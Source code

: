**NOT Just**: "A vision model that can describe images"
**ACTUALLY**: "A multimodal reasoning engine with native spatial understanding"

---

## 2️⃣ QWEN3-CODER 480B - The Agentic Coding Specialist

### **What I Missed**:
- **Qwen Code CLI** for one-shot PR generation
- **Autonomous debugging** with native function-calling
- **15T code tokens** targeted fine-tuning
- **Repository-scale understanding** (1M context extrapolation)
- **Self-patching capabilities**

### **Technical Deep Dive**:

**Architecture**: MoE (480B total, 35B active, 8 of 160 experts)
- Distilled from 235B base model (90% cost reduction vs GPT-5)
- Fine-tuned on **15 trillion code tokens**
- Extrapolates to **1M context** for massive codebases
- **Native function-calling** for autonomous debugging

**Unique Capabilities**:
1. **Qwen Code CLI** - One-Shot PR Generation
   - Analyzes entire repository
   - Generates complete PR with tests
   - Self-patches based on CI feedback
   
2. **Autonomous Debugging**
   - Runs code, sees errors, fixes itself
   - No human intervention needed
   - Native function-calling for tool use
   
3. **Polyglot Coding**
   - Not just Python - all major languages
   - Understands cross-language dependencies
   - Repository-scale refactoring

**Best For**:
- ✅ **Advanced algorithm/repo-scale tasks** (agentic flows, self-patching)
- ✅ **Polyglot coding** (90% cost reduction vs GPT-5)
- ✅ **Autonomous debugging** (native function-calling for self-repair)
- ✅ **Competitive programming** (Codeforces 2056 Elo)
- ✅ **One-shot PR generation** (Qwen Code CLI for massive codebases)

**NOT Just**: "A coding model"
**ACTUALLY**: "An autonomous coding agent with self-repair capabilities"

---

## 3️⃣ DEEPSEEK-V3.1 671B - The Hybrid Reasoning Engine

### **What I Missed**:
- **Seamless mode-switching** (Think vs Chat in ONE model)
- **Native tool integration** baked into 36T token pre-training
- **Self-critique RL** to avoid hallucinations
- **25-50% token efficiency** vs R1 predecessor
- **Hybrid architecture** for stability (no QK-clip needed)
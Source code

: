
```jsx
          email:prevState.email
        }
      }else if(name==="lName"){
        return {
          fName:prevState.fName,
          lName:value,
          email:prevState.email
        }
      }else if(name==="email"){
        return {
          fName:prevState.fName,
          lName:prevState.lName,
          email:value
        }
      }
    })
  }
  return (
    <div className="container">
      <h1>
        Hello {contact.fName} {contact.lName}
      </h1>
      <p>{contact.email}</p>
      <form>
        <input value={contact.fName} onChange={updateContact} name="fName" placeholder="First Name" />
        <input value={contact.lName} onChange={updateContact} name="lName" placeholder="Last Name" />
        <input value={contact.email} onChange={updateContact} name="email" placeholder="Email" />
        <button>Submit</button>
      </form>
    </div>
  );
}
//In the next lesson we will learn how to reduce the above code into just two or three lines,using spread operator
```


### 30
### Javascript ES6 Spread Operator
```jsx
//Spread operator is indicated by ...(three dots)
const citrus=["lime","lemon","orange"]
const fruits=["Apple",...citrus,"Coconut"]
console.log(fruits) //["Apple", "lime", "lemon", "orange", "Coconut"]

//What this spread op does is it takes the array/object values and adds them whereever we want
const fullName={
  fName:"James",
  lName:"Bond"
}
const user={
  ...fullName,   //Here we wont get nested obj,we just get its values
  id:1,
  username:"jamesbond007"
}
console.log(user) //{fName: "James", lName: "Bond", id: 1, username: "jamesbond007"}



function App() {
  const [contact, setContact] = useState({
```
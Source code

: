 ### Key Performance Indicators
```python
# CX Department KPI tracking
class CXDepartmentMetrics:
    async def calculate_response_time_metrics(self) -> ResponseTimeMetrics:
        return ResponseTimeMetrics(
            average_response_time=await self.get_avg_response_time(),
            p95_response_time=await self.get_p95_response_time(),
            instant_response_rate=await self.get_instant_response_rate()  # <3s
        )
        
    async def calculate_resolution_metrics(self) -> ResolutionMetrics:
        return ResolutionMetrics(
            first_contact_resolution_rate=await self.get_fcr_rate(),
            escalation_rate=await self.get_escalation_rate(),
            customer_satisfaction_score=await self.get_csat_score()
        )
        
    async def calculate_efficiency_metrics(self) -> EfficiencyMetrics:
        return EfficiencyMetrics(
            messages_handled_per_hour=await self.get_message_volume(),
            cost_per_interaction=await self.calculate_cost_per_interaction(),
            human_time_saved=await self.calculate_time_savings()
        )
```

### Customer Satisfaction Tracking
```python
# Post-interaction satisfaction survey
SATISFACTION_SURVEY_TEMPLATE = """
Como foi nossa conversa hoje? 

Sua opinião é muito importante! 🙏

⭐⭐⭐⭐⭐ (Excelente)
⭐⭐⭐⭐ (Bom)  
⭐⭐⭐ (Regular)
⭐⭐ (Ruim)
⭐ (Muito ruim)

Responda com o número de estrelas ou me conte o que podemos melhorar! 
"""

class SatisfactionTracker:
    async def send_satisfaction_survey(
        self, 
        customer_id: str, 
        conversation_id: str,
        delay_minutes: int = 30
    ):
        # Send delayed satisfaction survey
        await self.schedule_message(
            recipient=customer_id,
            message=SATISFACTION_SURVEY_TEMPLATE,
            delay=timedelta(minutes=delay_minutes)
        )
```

☆ ☆ ☆ ☆ ☆ ☆ ☆

*What to work on:*
The required answer is the exact run of lines above starting at the line with "- **Repository-scale understanding**" and ending at the line with "- Distilled from", with both ends present.

*Written solution:*
- **Repository-scale understanding** (1M context extrapolation)
- **Self-patching capabilities**

### **Technical Deep Dive**:

**Architecture**: MoE (480B total, 35B active, 8 of 160 experts)
- Distilled from 235B base model (90% cost reduction vs GPT-5)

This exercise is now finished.